Kim Boss and Muskrat are alcoholics.

On a Sunday afternoon in April, the two are sitting at Boss’s kitchen table in the sparsely furnished Haines Junction apartment that social assistance pays for. Muskrat is chain-smoking and Kim is drinking coffee. Both are shaky from the night before.

Kim has lived in the apartment building for a year. She says it’s a daily struggle for her to deal with life in the building.

“It’s like a slum,” she says. “It’s like it’s condemned.”

The building has no security, not even locks on the doors. There are holes in the walls, and junk piles up outside on what passes for a lawn. Haines Junction’s only apartment building is notorious for parties and heavy drinking.

Boss says the cops stop by more regularly than some of the tenants, it seems. There are fights and frequent chaos.
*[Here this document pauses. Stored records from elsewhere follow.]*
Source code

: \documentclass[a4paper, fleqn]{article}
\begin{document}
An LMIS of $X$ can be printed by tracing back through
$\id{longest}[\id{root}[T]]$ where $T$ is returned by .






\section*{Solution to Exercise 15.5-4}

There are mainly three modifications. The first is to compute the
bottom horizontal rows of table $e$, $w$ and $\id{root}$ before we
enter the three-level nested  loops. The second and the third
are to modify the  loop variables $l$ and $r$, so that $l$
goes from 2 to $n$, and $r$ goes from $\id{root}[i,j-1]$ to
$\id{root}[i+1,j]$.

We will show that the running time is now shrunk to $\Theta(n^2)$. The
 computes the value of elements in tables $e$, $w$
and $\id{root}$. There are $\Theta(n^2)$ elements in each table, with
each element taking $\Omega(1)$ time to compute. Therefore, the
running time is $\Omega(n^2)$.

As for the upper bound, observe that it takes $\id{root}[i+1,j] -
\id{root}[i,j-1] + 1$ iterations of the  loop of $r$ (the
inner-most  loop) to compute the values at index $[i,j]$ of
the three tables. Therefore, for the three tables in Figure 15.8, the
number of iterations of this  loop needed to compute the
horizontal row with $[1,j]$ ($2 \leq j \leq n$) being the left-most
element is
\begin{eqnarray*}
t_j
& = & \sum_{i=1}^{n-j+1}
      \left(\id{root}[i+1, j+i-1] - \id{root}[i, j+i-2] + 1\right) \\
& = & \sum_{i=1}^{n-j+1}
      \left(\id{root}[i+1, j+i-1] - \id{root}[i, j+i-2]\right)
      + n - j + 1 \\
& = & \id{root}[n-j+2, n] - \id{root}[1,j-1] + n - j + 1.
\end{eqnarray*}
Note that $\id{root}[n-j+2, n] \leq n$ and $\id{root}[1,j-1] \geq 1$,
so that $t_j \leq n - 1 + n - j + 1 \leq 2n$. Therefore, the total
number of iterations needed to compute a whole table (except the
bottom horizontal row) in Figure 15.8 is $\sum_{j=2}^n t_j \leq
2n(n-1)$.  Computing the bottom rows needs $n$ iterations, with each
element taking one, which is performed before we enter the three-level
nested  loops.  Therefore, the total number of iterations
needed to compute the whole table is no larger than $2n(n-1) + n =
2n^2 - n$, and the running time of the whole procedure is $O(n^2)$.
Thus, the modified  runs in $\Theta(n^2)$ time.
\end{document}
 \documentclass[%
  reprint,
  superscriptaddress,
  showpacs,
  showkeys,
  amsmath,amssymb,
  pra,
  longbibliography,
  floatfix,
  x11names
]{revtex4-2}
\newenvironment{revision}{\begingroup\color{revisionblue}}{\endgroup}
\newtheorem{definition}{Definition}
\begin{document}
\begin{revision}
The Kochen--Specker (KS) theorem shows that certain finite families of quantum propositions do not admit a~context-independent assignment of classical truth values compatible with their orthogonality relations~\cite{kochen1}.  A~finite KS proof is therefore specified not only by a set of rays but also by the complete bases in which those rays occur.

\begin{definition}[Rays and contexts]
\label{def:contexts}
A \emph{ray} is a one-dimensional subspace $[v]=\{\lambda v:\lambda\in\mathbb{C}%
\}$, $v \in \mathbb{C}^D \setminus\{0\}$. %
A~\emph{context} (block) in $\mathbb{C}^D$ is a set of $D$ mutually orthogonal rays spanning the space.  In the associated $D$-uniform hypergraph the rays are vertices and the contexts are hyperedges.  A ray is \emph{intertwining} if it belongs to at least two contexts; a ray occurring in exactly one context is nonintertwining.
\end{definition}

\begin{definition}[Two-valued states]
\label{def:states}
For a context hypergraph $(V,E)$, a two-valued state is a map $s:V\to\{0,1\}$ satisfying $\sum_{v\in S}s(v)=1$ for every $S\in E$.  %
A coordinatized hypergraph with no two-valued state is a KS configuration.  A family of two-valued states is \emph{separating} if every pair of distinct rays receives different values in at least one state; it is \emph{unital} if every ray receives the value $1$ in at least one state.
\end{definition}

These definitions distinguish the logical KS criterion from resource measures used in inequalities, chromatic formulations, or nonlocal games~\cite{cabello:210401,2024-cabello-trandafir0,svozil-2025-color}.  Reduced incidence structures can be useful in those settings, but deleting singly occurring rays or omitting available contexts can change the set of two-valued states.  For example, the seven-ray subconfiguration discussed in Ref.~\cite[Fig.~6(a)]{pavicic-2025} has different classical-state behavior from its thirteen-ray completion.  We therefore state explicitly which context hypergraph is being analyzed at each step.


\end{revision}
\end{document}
She says it’s not uncommon for people to climb the balconies from outside trying to get in looking for a party or to score some booze. It’s not exactly a supportive atmosphere for someone trying to get clean.

Boss also suffers from chronic back and joint pain, which makes it difficult to walk and excruciating to climb the two sets of stairs to her apartment.

She’s allergic to pain medication, so she drinks to take away the pain. She drinks when there are parties happening. She drinks every day.

Boss has tried to stop. Her latest attempt was this February, when she completed the 28-day treatment program in Whitehorse. She signed herself up voluntarily.

“It was great,” she says, “we spent time on the land. At circle (group support meetings) we all had so much that we were trying to forget. I have a lot to heal from.”

She proudly shows off photos from her time in treatment, on the land with a group of other addicts practising traditional bush skills and reconnecting with her heritage.

But as soon as she got out, it started over again.

“When we got back home, people were saying, ‘We got out! Let’s party!’ and they went to drink again,” she says.

With nowhere else to live, Boss moved back into the apartment building, back into an alcohol-laced environment where temptation and weakness are just behind her neighbours’ doors.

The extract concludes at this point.